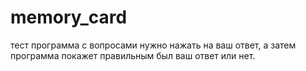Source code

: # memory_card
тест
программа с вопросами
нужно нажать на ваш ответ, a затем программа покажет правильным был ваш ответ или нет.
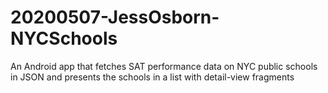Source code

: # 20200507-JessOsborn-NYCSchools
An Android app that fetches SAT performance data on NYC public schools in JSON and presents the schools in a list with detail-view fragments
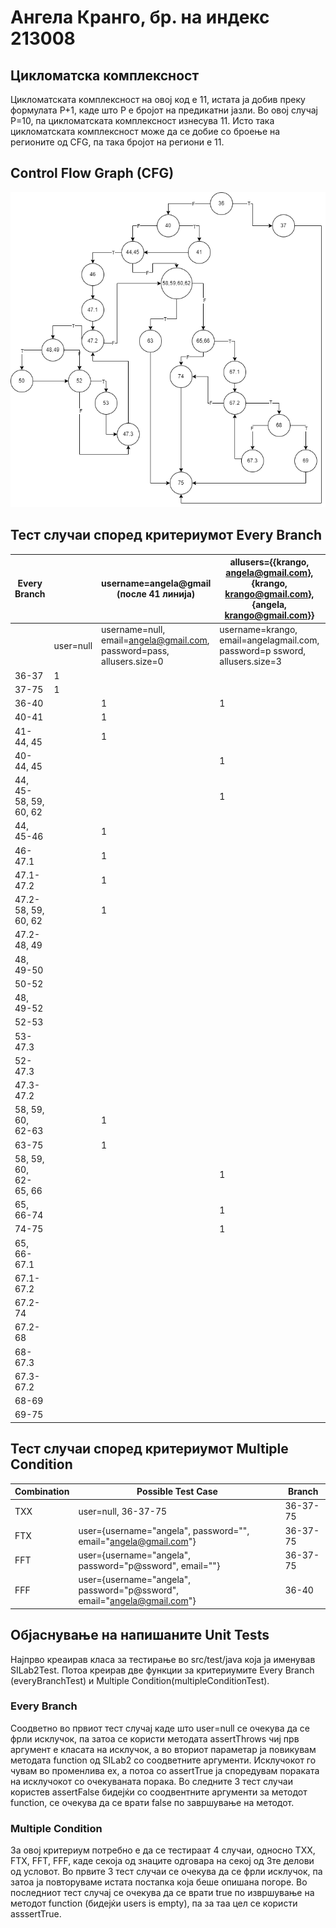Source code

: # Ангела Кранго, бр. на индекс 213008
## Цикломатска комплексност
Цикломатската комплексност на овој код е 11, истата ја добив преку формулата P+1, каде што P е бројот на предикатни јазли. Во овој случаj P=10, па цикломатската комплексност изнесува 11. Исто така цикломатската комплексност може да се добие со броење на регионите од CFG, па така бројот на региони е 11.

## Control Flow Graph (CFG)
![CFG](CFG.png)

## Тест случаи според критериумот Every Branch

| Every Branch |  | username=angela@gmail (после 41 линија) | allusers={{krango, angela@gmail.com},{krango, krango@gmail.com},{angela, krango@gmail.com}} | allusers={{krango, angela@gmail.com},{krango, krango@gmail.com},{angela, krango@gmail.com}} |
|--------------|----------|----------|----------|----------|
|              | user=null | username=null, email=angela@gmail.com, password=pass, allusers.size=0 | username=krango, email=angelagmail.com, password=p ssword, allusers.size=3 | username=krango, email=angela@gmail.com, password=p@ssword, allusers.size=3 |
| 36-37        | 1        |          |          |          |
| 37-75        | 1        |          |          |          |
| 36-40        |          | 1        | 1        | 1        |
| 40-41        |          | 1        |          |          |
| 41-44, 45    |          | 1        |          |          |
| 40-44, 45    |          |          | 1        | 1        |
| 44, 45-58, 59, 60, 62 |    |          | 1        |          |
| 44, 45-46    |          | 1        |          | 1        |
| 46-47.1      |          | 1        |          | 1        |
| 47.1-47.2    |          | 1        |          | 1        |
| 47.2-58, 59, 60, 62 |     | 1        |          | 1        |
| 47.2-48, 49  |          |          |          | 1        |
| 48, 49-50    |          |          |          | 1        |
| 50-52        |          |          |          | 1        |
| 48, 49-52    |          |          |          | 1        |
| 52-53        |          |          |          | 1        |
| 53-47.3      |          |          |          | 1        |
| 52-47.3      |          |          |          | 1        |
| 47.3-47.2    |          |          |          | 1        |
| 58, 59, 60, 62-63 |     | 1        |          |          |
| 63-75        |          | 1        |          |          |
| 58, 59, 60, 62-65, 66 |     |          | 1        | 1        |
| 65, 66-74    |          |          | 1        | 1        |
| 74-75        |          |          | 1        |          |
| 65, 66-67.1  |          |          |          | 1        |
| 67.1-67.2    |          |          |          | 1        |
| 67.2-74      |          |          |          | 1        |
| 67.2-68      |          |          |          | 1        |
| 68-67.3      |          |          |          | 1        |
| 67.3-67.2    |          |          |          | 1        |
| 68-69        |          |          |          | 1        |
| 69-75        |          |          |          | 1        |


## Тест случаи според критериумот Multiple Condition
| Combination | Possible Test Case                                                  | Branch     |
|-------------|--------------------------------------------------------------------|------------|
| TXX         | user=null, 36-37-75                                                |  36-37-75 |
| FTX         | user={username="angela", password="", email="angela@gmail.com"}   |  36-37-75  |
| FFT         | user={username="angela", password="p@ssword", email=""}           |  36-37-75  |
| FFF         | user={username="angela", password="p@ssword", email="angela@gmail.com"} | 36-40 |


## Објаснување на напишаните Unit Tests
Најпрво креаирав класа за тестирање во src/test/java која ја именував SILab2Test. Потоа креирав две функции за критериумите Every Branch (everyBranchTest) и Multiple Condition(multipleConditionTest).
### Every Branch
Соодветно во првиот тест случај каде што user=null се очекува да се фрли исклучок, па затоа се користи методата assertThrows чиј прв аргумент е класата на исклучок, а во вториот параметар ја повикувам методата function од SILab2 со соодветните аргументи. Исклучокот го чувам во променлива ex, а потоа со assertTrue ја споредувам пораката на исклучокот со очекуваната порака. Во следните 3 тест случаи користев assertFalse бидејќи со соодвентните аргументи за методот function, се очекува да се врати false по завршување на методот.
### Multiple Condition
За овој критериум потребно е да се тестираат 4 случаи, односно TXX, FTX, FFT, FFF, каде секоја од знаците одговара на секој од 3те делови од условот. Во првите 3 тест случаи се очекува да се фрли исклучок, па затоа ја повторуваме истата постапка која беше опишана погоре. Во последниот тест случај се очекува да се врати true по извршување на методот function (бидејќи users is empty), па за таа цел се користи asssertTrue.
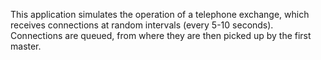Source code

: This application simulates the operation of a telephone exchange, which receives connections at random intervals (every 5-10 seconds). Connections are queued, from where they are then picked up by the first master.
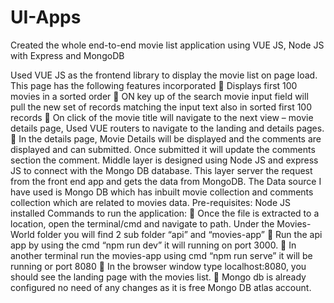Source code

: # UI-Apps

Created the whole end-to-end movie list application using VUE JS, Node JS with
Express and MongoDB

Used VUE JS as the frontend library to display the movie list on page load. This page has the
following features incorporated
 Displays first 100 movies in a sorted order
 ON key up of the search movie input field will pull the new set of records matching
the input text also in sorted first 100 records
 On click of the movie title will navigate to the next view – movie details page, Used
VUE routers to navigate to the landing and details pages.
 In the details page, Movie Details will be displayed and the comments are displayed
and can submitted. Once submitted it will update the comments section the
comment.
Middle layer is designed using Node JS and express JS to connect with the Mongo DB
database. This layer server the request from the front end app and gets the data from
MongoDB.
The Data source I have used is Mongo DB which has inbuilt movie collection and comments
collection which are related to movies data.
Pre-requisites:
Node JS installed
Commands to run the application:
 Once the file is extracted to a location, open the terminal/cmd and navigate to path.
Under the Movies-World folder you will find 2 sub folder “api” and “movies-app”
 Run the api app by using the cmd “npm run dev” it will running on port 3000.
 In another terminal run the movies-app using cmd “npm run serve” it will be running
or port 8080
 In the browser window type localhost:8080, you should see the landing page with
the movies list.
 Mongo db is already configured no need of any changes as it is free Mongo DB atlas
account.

• • • •

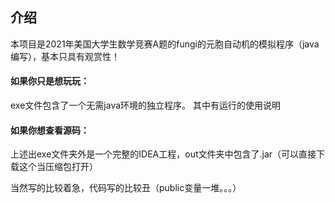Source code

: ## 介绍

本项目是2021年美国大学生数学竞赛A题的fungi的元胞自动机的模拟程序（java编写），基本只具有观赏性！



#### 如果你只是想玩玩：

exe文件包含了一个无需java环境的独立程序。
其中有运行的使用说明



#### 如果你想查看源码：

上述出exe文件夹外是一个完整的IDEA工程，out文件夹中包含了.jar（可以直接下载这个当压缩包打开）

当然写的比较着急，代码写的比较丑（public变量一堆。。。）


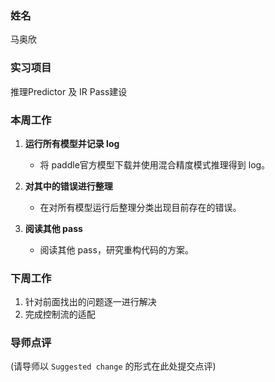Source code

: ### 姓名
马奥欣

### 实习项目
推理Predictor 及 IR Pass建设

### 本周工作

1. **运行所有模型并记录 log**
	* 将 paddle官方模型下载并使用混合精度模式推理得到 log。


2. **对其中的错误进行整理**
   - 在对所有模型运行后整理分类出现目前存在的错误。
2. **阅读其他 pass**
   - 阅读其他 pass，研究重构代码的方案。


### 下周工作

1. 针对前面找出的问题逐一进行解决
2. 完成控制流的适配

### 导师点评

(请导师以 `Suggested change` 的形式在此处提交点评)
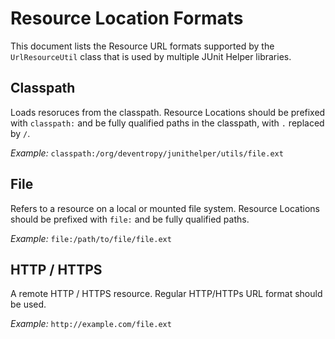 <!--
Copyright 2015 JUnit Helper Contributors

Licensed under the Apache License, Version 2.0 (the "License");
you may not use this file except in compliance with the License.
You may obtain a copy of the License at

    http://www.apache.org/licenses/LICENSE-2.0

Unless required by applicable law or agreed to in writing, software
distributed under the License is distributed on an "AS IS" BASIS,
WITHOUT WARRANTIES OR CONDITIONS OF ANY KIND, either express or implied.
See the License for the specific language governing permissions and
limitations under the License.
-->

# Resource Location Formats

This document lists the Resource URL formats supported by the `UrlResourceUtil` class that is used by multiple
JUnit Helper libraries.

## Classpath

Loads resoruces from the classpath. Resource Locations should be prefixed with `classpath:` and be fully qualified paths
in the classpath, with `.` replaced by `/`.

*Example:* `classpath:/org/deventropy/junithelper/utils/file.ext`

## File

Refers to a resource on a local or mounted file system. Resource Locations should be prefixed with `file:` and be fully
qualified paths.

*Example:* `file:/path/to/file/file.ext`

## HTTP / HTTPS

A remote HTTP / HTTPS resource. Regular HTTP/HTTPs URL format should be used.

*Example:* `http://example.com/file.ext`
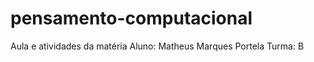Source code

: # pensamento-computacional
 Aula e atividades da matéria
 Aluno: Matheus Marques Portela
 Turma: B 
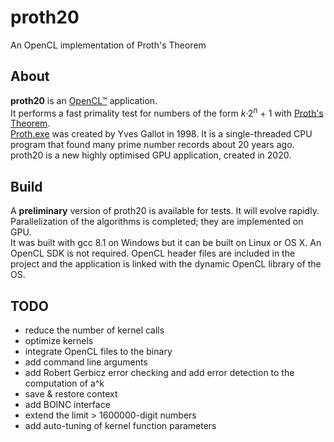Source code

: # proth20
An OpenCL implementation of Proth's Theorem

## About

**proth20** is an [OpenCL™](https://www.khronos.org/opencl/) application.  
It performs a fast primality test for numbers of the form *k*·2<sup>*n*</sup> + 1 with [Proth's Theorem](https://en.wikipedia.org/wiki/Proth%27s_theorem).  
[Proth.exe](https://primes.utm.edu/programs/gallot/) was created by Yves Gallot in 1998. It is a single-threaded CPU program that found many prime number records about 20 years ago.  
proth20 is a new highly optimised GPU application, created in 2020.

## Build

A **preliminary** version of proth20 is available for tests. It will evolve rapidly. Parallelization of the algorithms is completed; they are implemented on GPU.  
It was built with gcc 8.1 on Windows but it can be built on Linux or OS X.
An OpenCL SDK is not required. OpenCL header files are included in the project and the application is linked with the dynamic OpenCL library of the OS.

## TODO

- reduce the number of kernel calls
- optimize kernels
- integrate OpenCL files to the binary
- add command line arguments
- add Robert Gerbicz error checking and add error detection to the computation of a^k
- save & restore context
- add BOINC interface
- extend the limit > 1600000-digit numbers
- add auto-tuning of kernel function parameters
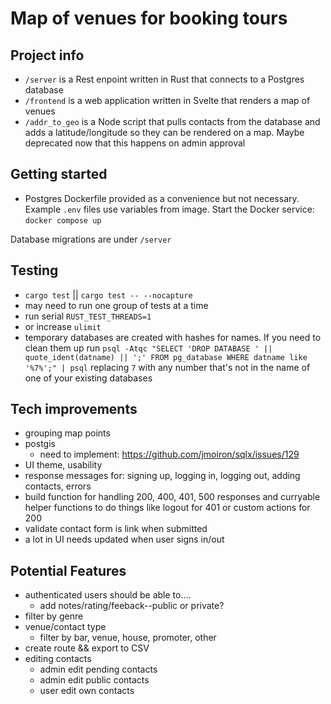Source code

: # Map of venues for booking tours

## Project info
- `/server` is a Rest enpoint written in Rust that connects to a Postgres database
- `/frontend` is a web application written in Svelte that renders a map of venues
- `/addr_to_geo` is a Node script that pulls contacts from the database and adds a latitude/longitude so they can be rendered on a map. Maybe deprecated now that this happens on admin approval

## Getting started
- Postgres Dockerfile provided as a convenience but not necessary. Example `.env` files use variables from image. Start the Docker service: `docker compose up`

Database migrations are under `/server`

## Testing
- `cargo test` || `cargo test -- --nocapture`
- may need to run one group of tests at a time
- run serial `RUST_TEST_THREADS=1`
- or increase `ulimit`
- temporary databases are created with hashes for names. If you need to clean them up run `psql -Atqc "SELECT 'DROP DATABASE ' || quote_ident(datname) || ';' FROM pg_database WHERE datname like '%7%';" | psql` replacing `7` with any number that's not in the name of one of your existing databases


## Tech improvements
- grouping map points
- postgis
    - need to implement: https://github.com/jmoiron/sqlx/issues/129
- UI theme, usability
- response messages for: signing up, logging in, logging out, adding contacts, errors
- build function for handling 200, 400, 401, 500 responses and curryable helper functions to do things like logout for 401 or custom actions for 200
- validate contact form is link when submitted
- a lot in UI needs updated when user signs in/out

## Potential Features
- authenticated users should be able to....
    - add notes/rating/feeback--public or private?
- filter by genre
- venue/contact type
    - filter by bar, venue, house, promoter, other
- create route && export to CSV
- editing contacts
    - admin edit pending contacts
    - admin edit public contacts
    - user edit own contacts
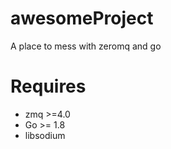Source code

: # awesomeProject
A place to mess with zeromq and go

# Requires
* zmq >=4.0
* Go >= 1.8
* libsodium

• • • •

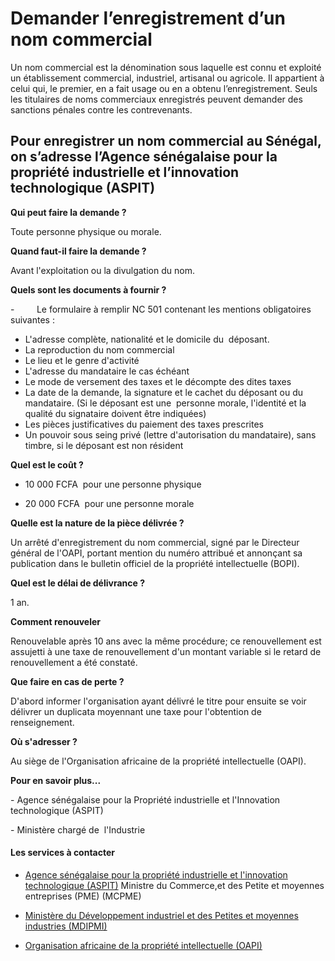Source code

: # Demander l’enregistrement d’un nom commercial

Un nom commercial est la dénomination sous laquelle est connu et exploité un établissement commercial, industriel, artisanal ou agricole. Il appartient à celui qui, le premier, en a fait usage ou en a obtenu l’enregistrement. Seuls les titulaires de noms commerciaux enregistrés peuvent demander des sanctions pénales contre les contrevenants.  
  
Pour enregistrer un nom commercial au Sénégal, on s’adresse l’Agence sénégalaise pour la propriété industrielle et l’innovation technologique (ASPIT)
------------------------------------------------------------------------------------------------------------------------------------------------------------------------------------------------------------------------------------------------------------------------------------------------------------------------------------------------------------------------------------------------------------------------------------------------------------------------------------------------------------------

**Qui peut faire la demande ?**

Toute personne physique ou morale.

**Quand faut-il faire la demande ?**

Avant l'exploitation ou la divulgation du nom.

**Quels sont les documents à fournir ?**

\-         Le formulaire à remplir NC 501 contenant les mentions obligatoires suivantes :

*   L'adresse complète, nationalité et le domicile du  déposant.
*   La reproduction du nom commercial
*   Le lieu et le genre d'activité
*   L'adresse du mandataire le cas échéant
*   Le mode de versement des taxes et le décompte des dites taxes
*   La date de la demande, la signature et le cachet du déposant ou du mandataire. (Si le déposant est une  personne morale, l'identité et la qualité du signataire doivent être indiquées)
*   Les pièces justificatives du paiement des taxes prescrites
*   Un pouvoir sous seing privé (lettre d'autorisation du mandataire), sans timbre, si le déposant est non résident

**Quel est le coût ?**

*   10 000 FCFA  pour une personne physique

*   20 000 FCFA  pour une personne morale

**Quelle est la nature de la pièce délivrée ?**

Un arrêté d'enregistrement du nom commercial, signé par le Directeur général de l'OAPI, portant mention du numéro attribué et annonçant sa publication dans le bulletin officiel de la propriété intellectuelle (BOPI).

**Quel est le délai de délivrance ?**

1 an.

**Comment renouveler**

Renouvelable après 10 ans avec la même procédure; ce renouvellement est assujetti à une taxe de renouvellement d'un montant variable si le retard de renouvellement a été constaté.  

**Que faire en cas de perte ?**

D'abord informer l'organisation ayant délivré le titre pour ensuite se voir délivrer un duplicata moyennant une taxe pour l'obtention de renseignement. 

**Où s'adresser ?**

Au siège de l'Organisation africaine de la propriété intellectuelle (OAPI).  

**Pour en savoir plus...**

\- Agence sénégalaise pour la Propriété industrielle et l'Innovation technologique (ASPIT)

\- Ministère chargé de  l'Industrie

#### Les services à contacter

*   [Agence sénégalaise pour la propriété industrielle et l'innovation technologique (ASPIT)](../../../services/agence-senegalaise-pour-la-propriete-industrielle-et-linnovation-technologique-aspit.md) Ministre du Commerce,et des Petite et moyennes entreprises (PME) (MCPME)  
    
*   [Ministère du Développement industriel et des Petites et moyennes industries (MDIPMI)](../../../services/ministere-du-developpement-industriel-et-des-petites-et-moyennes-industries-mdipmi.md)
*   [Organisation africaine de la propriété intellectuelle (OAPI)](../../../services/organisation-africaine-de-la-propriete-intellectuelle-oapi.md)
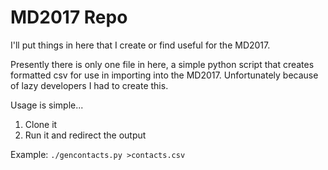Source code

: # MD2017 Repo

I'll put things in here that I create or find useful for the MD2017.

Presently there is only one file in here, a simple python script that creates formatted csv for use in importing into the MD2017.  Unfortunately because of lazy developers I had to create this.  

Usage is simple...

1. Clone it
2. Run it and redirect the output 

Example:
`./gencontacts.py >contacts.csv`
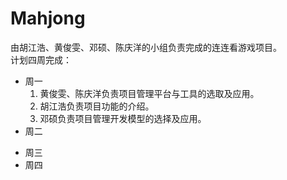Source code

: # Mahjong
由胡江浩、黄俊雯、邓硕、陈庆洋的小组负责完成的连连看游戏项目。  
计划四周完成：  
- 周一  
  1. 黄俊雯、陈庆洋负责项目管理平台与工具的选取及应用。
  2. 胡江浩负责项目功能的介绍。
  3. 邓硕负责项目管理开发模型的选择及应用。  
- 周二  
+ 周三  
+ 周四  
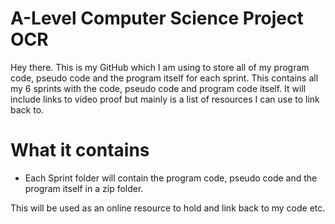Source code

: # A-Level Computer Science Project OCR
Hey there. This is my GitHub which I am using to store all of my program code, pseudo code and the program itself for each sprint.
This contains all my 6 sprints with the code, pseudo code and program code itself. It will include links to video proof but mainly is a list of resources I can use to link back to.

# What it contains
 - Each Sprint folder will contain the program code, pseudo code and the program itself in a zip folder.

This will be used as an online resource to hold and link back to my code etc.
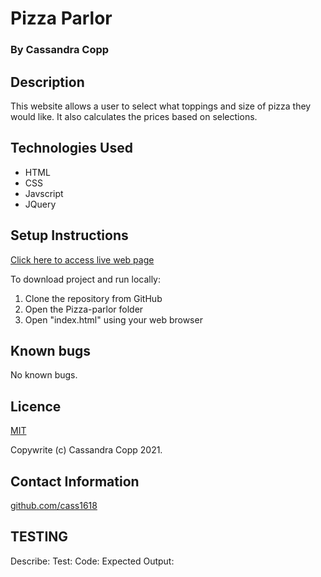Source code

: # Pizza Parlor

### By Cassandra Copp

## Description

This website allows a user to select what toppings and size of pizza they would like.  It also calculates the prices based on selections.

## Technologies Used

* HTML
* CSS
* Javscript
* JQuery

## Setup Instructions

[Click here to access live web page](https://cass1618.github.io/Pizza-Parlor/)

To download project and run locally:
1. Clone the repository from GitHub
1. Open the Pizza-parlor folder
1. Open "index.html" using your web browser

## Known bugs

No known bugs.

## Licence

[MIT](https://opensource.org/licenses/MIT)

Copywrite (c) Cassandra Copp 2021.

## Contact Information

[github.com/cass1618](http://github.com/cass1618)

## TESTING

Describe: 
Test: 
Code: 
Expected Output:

• • • •

— TASK —
Each line that mentions the string "browser" must be copied from the listing.

— RESPONSE TO THIS TASK —
 In the browser window type localhost:8080, you should see the landing page with
1. Open "index.html" using your web browser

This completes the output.